In this ranking industry analysts see a mere formality and a reflection of the political attitude not only towards Metinvest, but also towards Ukraine in general. The country’s rating is even lower – Caa3, says Andriychenko. Experts also believe that the downgrading of Metinvest’s rating is not a surprise, rather a predictable reaction to the partial restructuring of its debt for Eurobonds, which the company made public last week.
As a reminder, on November 28 Metinvest replaced Eurobonds, which means it actually deferred payments on Eurobonds maturing in 2015 for which it owes US $500 mn (the company made an early payment of another US $100 mn of the total amount of debt). The exchange for new bonds was carried out in the amount of US $386.3 mn. 77% of holders of the company’s Eurobonds agreed to exchange with losses, says Analyst at Dragon Capital Denys Sakva.

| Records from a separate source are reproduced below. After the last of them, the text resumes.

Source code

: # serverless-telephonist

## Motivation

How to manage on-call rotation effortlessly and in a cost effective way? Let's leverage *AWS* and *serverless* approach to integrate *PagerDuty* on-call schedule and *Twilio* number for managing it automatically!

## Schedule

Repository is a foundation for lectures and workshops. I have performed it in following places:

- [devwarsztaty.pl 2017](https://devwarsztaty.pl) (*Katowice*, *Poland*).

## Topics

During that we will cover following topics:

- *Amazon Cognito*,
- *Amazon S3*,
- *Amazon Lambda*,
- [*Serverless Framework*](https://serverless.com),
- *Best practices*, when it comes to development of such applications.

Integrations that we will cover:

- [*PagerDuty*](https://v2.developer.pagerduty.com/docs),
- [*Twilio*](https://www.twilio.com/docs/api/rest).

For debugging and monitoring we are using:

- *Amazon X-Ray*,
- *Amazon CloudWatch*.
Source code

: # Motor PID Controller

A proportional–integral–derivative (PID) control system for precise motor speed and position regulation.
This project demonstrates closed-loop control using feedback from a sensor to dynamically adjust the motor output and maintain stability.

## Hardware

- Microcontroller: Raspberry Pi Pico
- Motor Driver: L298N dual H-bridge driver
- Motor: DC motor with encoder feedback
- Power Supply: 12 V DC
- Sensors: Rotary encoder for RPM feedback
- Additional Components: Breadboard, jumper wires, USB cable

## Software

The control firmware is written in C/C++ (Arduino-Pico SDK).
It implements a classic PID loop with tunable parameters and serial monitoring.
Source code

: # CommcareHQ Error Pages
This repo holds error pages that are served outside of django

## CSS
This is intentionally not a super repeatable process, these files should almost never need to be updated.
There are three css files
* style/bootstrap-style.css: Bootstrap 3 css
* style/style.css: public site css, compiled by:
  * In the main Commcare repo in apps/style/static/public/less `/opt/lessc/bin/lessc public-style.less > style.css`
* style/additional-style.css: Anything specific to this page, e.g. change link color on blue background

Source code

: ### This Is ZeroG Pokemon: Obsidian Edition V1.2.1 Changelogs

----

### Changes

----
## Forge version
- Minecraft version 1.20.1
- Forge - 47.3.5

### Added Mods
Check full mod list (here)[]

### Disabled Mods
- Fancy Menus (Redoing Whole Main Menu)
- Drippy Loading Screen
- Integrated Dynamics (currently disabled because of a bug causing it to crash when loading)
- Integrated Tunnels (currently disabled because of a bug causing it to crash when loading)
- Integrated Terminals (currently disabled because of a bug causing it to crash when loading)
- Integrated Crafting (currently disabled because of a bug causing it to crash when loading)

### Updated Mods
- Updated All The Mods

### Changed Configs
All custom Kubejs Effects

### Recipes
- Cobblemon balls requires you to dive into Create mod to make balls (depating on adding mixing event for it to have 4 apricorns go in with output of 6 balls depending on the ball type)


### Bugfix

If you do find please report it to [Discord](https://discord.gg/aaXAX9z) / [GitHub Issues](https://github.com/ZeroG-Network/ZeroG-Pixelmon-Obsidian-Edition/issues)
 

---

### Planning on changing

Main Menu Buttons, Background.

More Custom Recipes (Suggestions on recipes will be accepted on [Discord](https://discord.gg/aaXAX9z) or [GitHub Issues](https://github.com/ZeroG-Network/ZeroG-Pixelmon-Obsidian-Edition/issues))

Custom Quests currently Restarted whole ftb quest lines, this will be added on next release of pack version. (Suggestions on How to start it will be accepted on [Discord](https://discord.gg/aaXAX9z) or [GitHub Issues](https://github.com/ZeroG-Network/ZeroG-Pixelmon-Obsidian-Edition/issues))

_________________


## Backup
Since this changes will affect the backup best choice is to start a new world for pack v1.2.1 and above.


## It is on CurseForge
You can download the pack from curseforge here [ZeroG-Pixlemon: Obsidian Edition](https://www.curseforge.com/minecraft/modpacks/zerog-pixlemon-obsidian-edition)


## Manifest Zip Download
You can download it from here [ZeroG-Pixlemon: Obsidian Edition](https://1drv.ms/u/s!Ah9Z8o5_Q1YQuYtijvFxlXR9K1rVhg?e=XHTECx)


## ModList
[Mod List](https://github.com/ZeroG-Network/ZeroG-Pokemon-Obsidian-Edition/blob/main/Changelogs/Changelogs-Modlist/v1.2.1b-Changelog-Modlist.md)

Maturity of new bonds was extended until 2017. The amount of Eurobonds that have yet to be repaid is US $113.7 mn. “The downgrading of the company’s rating is formal and related to the restructuring of Eurobonds. It means that the company is experiencing some difficulties with the timely repayment of its debts, not a default,” says Analyst at Concorde Capital Roman Topolyuk. He believes that it is much more important that the rating of Eurobonds remained unchanged. It is also a positive sign that the exchange of bonds took place and was supported by the holders of debts prior to maturity. “In other words, the holders agreed to support the company by giving it a reprieve, which means they believe that it will be able to pay its obligations in the future. It would be bad for the company if restructuring was not approved. But Metinvest still had some time until May 2015 to improve the proposal,” said Topolyuk.
Hryvnia devaluation was helpful
The decrease in the value of the Ukrainian currency allowed Metinvest to maintain its profitability for nine months of 2014, despite the war in the east, which lead to a reduction in the output of the company’s metallurgical products in the third quarter of this year. The company’s pre-tax earnings for that period exceeded US $2 bn. Efficiency was 24% compared to 18% in 2013, according to Analyst at the ICU Oleksandr Martynenko. “At the end of the third quarter of 2014, Metinvest managed to maintain the ratio of the net debt to the EBITDA for the last 12 months at a low level – 1.3. This index reflects the stability rating of the business, experts say. “And only when it exceeds 3 points, there is reason for concern,” said Andriychenko. Holders of Metinvest’s bonds will require early repayment if the company's debt increases by half of the current rate or if its EBITDA decreases by 1.5 times, he added. “After depreciation continued and production at the holding’s enterprises stabilized in the fourth quarter, there is no reason to expect a serious deterioration in the debt/EBITDA ratio at year-end,” said Martynenko.
Be that as it may, the prolonged military conflict makes operating and financial results extremely unpredictable in 2015, the expert believes. Though, in his opinion, it cannot be reflected in the estimates and expectations of the rating agencies.
Bank debt
Nevertheless, investors of Metinvest have serious food for thought. For example, it is still not clear how the company intends to pay off its US $ 800 mn debt to the banks. Metinvest borrowed these funds in 2011–2013 from foreign banks and is obligated to repay this amount in 2015, according to investment bankers. Also, the company’s managers still did not come up with any ideas of how to deal with the unstructured part of the debt of Eurobonds, which also should be paid off next year.
Metinvest intends to repay part of the bank debt (US $741 mn) in the second quarter of 2015. Analysts report that the company is currently holding talks with banks regarding debt repayment and will soon announce its decision. “We expect that this will be either a standard restructuring of debts through arrangements with banks or a partial repayment from its own funds and restructuring of the remaining part of the debt. Also, we are not ruling out the possibility that Metinvest may receive some assistance from its owners, who could grant it another loan to pay off its debts to foreign banks,” Andriychenko concludes.